Gli scavi, condotti con la direzione scientifica di Fabrizio Santi, archeologo della Soprintendenza Speciale di Roma, dalle archeologhe Stefania Bavastro e Mara Carcieri della Land Srl, hanno messo in luce la porzione centrale dell'arcata a tutto sesto del ponte realizzata con possenti blocchi di travertino messi in opera a secco, fissati tra di loro mediante incavi rettangolari connessi a sporgenze dalle medesime caratteristiche e dimensioni, e rinforzati esternamente da uno spesso strato di cementizio.

L'arcata è stata rinvenuta priva della parte centrale: l'assenza della chiave di volta è da attribuire alla risistemazione dell'area in età medioevale e rinascimentale, quando il ponte venne parzialmente demolito e chiuso da due muraglioni di oltre tre metri di altezza. Tali strutture, rivestite con intonaco solo all'esterno, sembrano aver sostenuto una rampa funzionale ad attraversare il Fosso.

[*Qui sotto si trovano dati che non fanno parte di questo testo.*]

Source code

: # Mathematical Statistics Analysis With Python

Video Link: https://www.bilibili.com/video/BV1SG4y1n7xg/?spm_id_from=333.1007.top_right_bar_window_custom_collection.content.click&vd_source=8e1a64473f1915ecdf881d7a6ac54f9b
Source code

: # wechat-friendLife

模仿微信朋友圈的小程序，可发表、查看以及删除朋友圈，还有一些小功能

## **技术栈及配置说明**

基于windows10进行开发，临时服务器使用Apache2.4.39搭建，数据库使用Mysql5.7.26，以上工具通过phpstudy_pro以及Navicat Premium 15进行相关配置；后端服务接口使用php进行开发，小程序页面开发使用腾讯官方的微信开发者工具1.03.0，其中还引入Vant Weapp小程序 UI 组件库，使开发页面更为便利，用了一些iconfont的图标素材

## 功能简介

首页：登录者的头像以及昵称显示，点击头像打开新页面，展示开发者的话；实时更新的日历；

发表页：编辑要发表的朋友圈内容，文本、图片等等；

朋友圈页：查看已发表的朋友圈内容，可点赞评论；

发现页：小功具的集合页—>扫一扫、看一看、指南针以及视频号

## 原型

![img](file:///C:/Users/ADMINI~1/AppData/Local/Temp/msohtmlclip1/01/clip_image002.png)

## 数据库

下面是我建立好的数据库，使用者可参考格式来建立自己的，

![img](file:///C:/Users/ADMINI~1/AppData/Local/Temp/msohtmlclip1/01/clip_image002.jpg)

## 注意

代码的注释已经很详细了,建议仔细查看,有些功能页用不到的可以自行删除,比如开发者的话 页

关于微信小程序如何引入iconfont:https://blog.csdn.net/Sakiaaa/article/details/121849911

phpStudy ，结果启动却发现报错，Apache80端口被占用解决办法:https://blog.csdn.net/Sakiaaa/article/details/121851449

È in corso di studio il rapporto di questo ritrovamento con un'altra porzione di ponte rinvenuta quest'inverno a una distanza di appena 25 metri sul versante opposto del Fosso di Pratolungo e di epoca anteriore (III-II secolo avanti Cristo). La cartografia storica di quest'area riporta la convergenza di più rami del Fosso e di piccoli affluenti, il cui corso aveva andamenti variabili a seconda delle epoche, inoltre i notevoli strati alluvionali venuti alla luce nella campagna di scavo attestano come il ponte attraversasse il fosso in un punto critico, soggetto fin dall'età romana a frequenti esondazioni e impaludamenti. Al termine delle indagini archeologiche i resti del ponte, che si trovano a 4 metri sotto l'attuale livello stradale all'interno di una falda acquifera, saranno consolidati e ricoperti in modo da garantirne la tutela e la perfetta conservazione.